My last night in Paris was a good transition to return home. I first met up with a friend from my teenage years that I had not seen in 30 years! Bélinda and I reconnected via Facebook a few months ago. What I find totally fascinating in these reconnection stories —and that happened more than once this year— is the re-collection of my own forgotten memories. Bélinda de-fragmented my hard drive revealing a few events that I am sure glad to have recovered.
The first one was a luncheon at the famous Paris restaurant Chez Coconnas on Place des Vosges with Roland Dhordain. Roland is a radioman —now long retired— who had been general manager of Radio France in 1965. He became a close friend of the family in the 1970’s. Bélinda also remembered us having Lunch at the Eiffel Tower with my parents the day Jimmy Carter won the presidential election, so that was November 2nd 1976, I was 16 & Bélinda 18! Bélinda always wanted to be an English teacher and she became one! She loved purple and still does, though I didn’t notice her wearing purple mascara anymore! It was lovely to see her.

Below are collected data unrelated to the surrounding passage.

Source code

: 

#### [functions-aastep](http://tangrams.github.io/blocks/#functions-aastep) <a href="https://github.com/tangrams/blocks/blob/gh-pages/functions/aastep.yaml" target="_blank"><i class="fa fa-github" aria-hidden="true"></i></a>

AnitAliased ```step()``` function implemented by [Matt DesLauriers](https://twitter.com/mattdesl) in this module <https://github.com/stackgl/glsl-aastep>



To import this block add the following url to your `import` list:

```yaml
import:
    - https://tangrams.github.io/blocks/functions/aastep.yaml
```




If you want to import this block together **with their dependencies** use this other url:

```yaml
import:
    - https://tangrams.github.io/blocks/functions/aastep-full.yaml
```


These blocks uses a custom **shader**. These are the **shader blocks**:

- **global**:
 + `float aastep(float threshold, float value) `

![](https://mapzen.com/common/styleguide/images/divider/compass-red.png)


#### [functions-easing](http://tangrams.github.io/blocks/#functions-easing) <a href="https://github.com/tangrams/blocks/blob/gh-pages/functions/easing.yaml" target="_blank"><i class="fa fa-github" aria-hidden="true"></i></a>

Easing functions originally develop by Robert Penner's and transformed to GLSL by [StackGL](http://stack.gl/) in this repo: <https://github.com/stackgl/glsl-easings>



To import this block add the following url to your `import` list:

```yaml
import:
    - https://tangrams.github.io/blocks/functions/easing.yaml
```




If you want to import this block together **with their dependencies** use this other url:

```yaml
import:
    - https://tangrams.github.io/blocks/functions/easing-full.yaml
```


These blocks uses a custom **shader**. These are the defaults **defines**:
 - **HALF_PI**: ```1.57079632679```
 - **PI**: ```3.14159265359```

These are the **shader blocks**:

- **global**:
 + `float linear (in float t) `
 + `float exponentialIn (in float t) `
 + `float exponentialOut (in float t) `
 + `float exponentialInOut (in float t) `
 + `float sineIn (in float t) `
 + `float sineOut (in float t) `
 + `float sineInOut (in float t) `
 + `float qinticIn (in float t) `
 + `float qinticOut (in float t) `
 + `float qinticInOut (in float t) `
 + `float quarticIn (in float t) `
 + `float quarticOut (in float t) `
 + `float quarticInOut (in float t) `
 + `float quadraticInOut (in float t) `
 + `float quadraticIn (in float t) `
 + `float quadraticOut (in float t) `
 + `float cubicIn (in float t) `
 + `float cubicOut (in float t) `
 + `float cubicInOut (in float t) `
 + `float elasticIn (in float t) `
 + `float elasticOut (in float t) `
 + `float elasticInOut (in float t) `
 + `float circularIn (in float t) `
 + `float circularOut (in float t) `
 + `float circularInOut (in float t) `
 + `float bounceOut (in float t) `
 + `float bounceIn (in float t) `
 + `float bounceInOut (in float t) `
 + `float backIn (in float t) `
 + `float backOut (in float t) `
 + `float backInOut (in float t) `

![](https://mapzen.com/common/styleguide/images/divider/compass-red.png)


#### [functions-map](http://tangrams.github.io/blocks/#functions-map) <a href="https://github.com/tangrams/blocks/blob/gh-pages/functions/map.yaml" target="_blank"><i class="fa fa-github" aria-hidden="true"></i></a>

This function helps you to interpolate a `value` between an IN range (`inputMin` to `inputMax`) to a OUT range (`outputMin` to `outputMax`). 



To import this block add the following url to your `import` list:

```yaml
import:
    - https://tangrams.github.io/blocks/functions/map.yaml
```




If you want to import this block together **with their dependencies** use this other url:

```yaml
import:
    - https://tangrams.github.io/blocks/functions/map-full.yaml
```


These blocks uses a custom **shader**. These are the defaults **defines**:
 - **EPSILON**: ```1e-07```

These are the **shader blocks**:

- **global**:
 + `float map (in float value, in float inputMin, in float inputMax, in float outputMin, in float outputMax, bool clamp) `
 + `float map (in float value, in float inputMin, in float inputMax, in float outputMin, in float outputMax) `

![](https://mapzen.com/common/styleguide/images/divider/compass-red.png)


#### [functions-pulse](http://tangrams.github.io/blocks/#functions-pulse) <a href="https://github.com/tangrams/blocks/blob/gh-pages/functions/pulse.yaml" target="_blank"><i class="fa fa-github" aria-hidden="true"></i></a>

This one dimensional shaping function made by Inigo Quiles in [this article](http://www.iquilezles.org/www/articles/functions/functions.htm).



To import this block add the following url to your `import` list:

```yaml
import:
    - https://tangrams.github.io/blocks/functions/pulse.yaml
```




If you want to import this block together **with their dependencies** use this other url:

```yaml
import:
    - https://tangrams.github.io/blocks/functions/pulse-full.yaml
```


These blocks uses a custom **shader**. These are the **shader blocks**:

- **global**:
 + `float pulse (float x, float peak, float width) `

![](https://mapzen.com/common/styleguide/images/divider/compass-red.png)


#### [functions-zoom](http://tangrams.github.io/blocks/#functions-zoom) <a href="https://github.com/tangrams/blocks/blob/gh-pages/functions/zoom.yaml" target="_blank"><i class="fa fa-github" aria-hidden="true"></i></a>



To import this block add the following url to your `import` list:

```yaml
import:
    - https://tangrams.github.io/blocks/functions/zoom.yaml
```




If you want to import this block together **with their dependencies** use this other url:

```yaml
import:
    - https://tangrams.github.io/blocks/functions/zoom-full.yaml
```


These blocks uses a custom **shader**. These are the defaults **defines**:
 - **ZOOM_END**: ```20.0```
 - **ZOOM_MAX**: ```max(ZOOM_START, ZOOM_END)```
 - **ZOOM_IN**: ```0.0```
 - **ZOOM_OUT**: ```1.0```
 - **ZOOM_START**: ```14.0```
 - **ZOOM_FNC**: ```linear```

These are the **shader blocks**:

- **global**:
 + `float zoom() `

Around 7 PM we took off to rue de Rivoli to meet up with New York poet friends Yuko Otomo & Steve Dalachinsky. They had been on a European tour and they were reading at 59 rue de Rivoli for the “Grand reopening of the Squat / Art Music Poesie”. Steve & Yuko kindly invited me to perform a few pieces. The set up was not an ideal situation for a poetry reading. Lots of people where going in and out to watch the multilevel art shows and there was no microphone. Despite the conditions, Yuko’s beautifully crafted bilingual (Japanese –English) haikus soared through the noise and fall gently into attentive ears.
Steve mesmerized the crowd with his rhythmical & entrancing poems; an improvising accordion player called Claude Parlé accompanied him. Claude improvised on my pieces too. Once again my Gascon Southern French accent drew more attention in Paris than in NYC. So I took the opportunity to declare my allegiance to the Southwest — be it Southwest Brooklyn or Southwest Occitania — and proclaimed my self-declared nationality to be Gasco-Ricain! I performed “Things fall where they lie,” “Cranes” and “Outer outer edges”.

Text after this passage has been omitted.